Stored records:
+ + + + +
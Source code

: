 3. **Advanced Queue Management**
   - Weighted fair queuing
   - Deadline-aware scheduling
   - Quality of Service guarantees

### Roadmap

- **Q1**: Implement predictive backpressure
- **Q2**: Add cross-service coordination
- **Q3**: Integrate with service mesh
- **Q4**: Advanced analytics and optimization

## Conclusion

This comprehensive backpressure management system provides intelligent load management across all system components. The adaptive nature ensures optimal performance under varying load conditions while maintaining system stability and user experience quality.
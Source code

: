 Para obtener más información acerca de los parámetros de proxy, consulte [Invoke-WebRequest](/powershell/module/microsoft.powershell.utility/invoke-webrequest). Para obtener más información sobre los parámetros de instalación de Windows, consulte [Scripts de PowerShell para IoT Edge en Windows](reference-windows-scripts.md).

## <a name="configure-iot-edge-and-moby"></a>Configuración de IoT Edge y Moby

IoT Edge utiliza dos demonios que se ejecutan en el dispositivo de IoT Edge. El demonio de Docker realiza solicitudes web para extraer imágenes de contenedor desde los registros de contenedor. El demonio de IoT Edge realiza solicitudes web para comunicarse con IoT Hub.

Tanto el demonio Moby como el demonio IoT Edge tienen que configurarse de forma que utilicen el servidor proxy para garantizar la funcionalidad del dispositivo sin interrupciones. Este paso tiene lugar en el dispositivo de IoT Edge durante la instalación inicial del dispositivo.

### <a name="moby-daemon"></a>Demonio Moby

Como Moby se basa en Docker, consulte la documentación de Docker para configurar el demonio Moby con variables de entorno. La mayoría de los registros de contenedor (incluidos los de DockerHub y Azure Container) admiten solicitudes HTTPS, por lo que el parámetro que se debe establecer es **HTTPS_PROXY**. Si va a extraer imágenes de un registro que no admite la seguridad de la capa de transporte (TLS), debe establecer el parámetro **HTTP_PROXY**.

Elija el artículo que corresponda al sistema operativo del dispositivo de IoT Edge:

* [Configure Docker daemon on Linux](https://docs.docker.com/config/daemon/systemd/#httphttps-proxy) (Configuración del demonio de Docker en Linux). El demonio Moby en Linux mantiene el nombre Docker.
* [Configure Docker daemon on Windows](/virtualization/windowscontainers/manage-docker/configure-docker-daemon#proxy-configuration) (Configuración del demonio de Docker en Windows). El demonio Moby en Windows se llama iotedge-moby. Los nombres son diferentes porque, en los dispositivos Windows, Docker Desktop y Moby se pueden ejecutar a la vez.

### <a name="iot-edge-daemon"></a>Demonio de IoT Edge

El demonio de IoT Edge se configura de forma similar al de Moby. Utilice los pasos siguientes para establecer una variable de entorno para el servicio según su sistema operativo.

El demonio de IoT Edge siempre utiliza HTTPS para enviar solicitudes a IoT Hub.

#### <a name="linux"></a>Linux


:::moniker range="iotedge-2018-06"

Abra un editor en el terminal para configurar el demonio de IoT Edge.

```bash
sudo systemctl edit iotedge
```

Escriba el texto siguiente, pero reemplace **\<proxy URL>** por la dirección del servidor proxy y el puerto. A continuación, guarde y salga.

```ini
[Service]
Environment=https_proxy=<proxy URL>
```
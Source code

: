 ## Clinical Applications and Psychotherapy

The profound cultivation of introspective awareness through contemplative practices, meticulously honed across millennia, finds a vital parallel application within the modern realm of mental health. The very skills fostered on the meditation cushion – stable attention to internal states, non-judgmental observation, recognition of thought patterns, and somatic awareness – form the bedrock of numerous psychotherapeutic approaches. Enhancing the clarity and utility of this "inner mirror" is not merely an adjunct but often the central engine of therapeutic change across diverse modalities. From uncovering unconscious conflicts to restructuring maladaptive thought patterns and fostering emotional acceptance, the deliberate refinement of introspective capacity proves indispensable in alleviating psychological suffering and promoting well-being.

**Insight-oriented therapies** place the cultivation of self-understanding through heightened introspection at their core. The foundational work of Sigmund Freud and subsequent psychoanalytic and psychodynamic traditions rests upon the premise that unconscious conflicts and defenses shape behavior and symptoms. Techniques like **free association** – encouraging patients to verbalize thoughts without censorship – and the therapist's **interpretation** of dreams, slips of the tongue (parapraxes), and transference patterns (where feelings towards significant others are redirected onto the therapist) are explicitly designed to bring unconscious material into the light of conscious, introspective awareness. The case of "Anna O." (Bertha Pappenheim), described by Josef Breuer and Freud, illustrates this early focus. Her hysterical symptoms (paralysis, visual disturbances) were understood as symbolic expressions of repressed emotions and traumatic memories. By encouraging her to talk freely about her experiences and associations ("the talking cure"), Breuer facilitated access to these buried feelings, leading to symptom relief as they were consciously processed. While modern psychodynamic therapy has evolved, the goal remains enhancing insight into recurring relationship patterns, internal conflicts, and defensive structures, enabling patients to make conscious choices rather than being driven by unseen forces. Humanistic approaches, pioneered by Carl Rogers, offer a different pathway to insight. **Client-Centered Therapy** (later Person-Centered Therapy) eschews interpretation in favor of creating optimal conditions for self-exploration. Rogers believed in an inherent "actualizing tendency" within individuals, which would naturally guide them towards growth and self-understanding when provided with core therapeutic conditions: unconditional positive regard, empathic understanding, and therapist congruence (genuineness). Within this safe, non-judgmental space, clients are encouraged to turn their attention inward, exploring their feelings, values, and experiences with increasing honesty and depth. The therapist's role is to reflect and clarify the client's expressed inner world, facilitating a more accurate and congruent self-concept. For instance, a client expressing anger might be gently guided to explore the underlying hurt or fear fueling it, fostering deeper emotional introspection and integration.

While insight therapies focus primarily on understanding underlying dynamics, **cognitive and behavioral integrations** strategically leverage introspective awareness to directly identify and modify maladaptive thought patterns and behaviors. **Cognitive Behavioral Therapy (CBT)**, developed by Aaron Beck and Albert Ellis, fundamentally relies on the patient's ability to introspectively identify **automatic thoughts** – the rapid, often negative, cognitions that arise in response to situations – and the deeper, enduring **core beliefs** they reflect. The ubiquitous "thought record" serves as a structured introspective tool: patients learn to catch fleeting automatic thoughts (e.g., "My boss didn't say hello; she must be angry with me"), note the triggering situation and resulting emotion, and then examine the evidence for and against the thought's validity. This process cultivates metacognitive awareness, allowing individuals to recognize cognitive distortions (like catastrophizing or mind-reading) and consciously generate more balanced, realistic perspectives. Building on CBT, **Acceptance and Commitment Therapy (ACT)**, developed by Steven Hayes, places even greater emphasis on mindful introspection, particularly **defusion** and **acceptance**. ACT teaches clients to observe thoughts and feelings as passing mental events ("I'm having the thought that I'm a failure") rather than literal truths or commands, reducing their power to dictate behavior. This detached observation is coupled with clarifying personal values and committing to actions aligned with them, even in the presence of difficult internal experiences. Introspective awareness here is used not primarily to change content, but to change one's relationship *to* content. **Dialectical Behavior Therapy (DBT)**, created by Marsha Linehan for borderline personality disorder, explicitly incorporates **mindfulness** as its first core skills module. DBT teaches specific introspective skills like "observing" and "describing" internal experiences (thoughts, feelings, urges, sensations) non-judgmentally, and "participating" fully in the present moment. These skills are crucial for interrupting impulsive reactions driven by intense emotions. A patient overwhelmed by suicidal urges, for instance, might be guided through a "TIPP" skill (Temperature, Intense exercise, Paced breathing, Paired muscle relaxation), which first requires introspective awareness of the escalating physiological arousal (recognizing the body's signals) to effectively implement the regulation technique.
+ + + + +
WORK REQUIRED: Return the entries exactly through the "## Conclusion" line.

SOLUTION TO THE EXERCISE:
Source code

: 3. **Advanced Queue Management**
   - Weighted fair queuing
   - Deadline-aware scheduling
   - Quality of Service guarantees

### Roadmap

- **Q1**: Implement predictive backpressure
- **Q2**: Add cross-service coordination
- **Q3**: Integrate with service mesh
- **Q4**: Advanced analytics and optimization

## Conclusion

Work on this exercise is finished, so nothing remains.